Assignment: Where the records below show the word "bopt" in a line, please copy that line.

Input data:

········

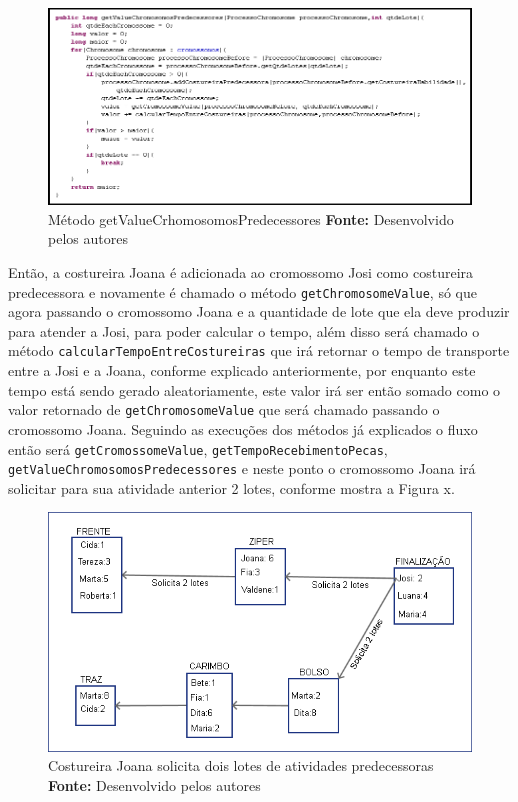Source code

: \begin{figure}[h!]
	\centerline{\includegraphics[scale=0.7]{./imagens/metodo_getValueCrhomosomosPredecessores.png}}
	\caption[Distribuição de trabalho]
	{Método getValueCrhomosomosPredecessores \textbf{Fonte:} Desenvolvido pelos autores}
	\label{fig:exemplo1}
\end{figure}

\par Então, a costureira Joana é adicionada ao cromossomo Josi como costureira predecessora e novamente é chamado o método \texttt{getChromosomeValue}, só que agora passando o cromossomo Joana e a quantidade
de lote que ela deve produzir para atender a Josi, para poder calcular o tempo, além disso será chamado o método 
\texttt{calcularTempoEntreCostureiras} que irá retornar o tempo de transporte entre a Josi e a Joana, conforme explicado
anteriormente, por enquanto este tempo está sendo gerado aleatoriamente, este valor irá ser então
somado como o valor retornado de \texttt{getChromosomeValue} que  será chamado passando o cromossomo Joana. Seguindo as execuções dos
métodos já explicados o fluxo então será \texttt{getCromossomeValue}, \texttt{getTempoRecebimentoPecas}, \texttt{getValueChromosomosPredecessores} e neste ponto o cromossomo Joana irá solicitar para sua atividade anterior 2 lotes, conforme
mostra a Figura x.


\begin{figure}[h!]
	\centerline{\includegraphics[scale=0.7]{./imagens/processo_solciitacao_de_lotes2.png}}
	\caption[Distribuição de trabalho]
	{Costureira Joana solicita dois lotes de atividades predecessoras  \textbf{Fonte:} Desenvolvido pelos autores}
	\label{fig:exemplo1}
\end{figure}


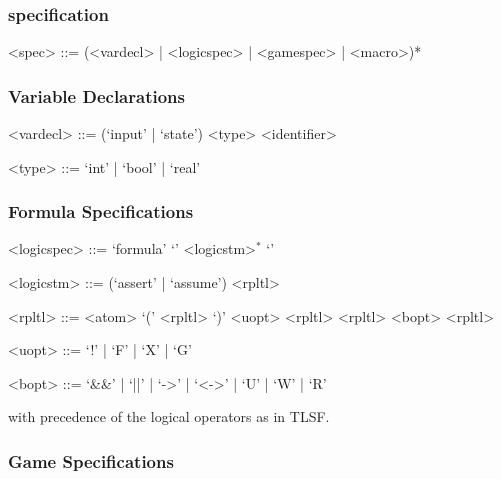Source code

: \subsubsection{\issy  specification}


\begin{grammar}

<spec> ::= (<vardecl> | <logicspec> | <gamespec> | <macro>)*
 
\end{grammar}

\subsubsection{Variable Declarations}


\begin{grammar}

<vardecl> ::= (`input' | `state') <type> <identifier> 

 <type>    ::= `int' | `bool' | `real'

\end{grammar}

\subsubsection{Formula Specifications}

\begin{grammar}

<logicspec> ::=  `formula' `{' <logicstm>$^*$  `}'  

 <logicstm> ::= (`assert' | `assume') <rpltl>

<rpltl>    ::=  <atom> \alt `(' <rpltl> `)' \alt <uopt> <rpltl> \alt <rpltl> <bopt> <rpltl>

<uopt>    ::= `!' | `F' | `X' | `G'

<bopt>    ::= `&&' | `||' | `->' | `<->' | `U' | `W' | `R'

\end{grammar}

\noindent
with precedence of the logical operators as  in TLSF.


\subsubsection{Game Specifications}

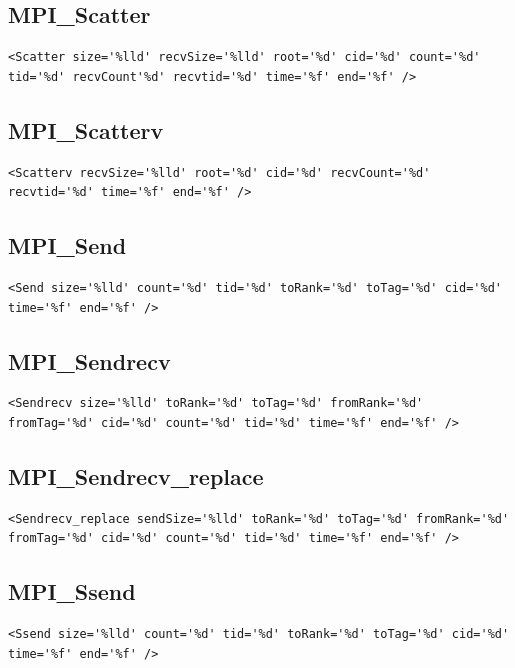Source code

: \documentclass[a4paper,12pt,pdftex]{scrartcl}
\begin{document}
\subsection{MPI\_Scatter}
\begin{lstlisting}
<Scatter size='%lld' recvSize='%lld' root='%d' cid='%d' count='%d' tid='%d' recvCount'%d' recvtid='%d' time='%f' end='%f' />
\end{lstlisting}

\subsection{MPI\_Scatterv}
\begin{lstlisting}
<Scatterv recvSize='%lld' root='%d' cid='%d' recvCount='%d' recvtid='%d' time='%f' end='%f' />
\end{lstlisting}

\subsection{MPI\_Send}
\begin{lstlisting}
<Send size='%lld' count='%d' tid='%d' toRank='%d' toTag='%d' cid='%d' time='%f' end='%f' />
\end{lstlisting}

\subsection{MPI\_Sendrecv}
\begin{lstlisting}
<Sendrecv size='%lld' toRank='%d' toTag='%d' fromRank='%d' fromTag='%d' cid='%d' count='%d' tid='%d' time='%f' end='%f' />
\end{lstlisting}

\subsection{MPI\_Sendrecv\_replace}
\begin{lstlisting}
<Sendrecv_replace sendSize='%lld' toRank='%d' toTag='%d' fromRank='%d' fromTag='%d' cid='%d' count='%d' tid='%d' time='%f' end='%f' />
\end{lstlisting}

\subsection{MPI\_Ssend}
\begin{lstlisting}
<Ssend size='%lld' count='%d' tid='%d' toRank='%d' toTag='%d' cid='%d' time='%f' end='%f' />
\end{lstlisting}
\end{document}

········

Completed task:
<rpltl>    ::=  <atom> \alt `(' <rpltl> `)' \alt <uopt> <rpltl> \alt <rpltl> <bopt> <rpltl>
<bopt>    ::= `&&' | `||' | `->' | `<->' | `U' | `W' | `R'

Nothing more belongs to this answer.